文化祭の振り替え休日明けの今日。
 昼休みに俺は、とある部屋の前にいた。

 それは――『理事長室』。

 言わずもがな、月羽矢学園理事長の部屋だ。
 一介の生徒である俺が何故こんな所に足を運んだかというと、それは当然琴音に関する事で、だ。
 だって理事長は琴音の親父さんだからな。

 幾分か緊張しながら、俺は覚悟を決めてその重厚な扉をノックする。
「月羽矢学園高等部三年、弦矢弓近です。失礼致します」
 そうして扉を開けると、一礼してから中に入る。
 すると奥から、物腰柔らかな声が聞こえてきた。
「おや、弓近君。生徒会で何か問題でも?」
 ニコニコと。
 机の向こうから穏和そうな笑みを浮べて、理事長がそう話しかけてくる。
「お忙しい所、申し訳ございません。本日は生徒会副会長としてではなく、弦矢弓近一個人として参りました」
「そうか。で?何かな、改まって」
 理事長はそう言って机に両肘を付いて手を組むと、ジッと俺を見据えてきた。

 ただならぬプレッシャーを感じるのは、彼が月羽矢グループ総帥という立場ゆえか、はたまたこれから俺が言おうとしている事に対する、自身の錯覚か。
 だがここで、怖気付く訳にはいかない。

 ごくりと喉を鳴らして唾を飲み込み、俺は口を開く。
「……琴音から……琴音さんから聞きました。彼女は将来、親の決めた相手と見合いして、婚約する事になっている、と」
「……それで?」
「そこで、お願いがあります」
「お願い?」

「どうか俺を、琴音さんの婚約者候補に加えて下さいっ!」

 そう言って俺は、深々と頭を下げる。
 なんなら、土下座したっていい。それでこの願いが叶うなら。
「……君を、婚約者候補に?」
 幾分か驚いたようにそう言う理事長に、俺は顔を上げ、真剣な眼差しを向ける。

「はい。
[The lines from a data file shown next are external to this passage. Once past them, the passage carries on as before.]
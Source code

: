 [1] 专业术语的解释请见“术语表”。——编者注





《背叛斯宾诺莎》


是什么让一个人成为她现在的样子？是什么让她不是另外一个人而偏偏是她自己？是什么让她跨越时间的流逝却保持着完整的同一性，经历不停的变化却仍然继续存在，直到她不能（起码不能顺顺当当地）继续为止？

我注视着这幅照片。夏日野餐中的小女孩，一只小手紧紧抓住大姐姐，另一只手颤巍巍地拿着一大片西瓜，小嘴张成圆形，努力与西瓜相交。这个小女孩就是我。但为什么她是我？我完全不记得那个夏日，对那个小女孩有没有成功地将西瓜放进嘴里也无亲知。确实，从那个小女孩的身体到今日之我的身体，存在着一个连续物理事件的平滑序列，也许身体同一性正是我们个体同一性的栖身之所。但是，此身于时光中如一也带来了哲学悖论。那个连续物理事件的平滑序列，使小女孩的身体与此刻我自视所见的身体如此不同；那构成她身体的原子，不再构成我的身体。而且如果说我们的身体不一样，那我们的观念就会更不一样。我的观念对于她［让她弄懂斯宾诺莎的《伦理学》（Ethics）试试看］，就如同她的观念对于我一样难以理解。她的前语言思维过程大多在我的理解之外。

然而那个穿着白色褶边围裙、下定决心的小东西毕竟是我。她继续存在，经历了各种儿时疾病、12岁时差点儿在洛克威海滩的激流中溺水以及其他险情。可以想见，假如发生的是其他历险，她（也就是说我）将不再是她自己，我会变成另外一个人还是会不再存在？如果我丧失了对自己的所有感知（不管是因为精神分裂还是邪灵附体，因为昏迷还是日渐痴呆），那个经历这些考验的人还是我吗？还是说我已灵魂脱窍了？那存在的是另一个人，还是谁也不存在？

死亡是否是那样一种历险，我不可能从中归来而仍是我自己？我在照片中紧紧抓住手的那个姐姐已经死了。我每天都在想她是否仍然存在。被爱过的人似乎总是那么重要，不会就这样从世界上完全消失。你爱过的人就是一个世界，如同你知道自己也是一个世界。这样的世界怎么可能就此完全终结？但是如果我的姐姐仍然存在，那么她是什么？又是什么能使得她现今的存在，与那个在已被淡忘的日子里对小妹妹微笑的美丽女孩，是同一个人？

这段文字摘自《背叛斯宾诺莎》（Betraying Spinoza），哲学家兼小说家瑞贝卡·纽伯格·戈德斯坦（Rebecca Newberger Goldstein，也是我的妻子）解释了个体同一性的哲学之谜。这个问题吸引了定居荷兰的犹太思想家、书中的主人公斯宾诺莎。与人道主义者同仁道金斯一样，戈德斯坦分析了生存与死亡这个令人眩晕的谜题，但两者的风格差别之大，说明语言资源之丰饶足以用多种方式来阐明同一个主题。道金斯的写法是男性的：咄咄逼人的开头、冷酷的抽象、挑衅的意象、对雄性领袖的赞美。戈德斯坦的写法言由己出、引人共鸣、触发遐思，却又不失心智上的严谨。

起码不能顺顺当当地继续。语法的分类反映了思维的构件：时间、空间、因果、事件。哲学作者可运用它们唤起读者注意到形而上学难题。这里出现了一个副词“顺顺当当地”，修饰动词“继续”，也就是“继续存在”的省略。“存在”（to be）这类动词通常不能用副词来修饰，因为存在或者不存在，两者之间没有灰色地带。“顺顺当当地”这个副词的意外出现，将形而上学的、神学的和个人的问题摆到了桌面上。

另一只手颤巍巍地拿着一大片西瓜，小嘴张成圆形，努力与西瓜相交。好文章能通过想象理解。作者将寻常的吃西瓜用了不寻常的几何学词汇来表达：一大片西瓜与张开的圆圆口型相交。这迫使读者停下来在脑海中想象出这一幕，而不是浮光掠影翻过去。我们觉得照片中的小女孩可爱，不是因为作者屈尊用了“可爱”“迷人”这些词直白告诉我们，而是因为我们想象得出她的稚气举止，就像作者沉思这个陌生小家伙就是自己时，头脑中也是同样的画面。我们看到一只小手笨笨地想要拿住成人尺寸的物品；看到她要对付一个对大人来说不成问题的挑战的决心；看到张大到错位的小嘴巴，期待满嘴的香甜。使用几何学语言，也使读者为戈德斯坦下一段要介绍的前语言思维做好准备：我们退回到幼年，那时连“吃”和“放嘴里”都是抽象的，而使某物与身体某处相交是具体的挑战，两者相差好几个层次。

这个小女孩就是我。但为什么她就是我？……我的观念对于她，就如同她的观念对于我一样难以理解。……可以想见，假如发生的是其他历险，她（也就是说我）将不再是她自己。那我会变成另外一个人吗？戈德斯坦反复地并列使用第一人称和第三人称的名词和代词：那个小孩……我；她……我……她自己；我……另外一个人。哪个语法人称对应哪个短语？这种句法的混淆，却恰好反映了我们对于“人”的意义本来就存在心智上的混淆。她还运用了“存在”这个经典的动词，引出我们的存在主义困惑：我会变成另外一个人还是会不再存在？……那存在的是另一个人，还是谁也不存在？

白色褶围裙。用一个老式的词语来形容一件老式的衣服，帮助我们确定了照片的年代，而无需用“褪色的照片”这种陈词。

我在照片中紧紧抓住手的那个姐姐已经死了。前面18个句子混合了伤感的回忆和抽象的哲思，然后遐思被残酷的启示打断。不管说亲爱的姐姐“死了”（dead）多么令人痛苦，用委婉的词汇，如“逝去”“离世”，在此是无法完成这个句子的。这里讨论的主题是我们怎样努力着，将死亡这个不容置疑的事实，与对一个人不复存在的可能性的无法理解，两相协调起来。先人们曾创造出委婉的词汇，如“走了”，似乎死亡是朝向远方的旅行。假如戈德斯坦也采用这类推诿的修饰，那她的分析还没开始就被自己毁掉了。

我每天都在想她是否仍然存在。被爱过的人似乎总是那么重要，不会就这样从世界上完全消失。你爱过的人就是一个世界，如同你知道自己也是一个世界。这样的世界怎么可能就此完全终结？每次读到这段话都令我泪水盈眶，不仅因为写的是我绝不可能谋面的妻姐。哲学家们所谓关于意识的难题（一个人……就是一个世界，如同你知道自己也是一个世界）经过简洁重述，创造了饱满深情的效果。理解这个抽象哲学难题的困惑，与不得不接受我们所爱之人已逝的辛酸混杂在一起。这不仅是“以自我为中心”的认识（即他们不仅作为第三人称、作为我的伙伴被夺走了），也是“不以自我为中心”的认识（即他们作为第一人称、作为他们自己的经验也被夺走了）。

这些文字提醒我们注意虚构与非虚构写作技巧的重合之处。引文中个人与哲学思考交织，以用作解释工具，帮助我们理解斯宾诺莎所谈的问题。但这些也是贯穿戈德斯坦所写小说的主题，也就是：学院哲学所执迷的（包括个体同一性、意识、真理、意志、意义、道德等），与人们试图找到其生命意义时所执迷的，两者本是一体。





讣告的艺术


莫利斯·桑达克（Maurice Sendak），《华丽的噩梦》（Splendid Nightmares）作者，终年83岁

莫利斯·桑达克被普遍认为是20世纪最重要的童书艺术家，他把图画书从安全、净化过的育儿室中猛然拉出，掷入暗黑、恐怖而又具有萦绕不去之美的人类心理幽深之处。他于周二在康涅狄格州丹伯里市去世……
……確かに俺は、普通の一般家庭の出で、月羽矢という家には相応しくないかもしれません。でも俺は、昔から誰よりも近くで彼女を想ってきました。 その想いだけは、絶対に誰にも負けません。俺が月羽矢グループを背負って立つという事に不満や不都合があるなら、俺は琴音のサポート役でも構いません。 ただ、一緒にいたいだけなんです。誰よりも近く……彼女の隣に立つのは、俺でありたい。だから……お願いします、俺にチャンスを下さい!」

 琴音の隣。それだけは、誰にも譲りたくない。
 無責任な話かもしれないけど、俺には月羽矢グループなんて興味ないし、どうだっていいんだ。
 ただ、琴音が俺の隣にいてくれさえすれば。

「ふむ……それで?」
「それで……と言われても……」
 理事長の言葉に、俺は困惑する。
 え、他に何か言う事ってあるのか?
「琴音はどう言ってるのかな?」
「……琴音は知りません」
「どうして?」
「俺の気持ちを琴音に伝えた所で、彼女は本心を言わないと思うので」
「成程」
 そうして理事長は、黙って考え込んでしまった。

 やっぱり無謀な事だったんだろうか?
 でも、俺にはこれしか方法がない。
 他に思い浮かばなかったんだ。

 勿論、俺にとってこれは通過点に過ぎない。
 もし理事長が、琴音に複数見合いをさせて、最終的に誰か一人を選べ、という方法を取るなら、最終判断は琴音に任される事になるから。
 俺にとっては、そこで選ばれなければまだ諦めが付くんだ。
 問題は、その前に道を閉ざされる事。
 琴音の本心も何も聞けないまま、見知らぬ誰かのモノになるのを黙って見ているなんて、悔しいだろ。

 ただ何もせずに後悔はしたくないから。
 無謀でも俺は、俺にできる事をしただけだ。